The other day as I was leaving the grocery store, I saw a woman helping an older lady who was struggling with the groceries. She smiled gently and gratefully. Two strangers had a nice conversation on the way to the car. I felt inner joy at the kindness. I looked around and saw others in the parking lot smiling.
A few days later, I was finishing up yoga at the beach and I saw a lady drop some of her beach gear. The person next to her jumped to help, and she snarled, saying she can do it herself. Everyone around her recoiled at the response.
When we don’t accept help, it’s often because we are embarrassed we need help, or we want to look independent. Or worse, we say no to the help because they might do it the “wrong” way. All these instances are the ego talking. The ego is on the defensive, so when ego leads you may feel disconnection.
Not accepting offered help, makes the person offering feel badly. And they are less likely to offer to help other people. The people around feel that energy and are uncomfortable watching.

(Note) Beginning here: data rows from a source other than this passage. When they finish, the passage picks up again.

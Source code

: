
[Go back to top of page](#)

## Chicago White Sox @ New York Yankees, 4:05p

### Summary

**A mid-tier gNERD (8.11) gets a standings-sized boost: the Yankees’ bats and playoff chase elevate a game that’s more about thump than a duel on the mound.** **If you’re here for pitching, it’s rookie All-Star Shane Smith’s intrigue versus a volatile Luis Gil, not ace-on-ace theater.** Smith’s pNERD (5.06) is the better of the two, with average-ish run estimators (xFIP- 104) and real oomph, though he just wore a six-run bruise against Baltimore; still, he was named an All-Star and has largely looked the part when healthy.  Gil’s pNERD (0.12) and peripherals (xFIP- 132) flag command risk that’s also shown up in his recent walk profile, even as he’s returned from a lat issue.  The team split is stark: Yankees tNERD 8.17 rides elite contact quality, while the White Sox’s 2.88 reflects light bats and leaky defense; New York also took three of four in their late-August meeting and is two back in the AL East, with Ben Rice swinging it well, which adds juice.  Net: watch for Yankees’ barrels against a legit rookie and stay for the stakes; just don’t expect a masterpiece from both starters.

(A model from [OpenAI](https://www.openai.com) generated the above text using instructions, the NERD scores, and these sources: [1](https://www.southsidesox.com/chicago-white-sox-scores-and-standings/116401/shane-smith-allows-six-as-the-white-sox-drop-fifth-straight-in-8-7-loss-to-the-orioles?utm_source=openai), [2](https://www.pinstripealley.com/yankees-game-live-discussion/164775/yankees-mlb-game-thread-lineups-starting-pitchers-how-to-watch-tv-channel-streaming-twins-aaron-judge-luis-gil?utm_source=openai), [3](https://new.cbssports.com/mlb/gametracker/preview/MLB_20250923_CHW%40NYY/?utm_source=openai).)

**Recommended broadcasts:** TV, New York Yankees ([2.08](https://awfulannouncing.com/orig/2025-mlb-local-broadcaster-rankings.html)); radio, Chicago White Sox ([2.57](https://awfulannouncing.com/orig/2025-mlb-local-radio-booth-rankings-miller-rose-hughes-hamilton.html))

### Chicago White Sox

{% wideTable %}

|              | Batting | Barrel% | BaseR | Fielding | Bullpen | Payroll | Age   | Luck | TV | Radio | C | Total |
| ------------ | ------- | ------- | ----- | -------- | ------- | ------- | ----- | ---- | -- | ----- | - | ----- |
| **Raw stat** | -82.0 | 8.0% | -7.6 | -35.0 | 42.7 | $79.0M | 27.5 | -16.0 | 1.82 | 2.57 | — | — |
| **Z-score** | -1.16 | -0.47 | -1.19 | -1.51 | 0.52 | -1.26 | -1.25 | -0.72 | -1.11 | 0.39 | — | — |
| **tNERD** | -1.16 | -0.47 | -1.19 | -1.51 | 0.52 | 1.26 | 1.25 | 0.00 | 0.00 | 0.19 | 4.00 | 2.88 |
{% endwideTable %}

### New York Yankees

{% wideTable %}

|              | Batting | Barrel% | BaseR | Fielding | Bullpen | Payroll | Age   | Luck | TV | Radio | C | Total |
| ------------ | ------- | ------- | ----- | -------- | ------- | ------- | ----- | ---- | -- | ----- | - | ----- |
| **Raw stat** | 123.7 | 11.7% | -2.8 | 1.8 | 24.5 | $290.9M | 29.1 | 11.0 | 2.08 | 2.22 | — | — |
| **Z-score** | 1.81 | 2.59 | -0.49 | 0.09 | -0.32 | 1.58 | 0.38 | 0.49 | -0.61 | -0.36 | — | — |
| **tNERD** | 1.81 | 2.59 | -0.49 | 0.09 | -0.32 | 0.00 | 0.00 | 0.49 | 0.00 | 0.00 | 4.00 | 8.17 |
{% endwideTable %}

When you let someone help, they feel good. The people around you feel good and studies say viewers of kindness are more likely to be kind to someone else.
How can you be a person that accepts help? Look at the person offering help with love. Let go of the need to control, look good, and have it all together. That is a lifetime of work, so view instances of being offered help as learning opportunities. Learning to choose love over ego. Connectedness over having to go it alone.
None of us can go through this hard life without help. We are made to be there for each other.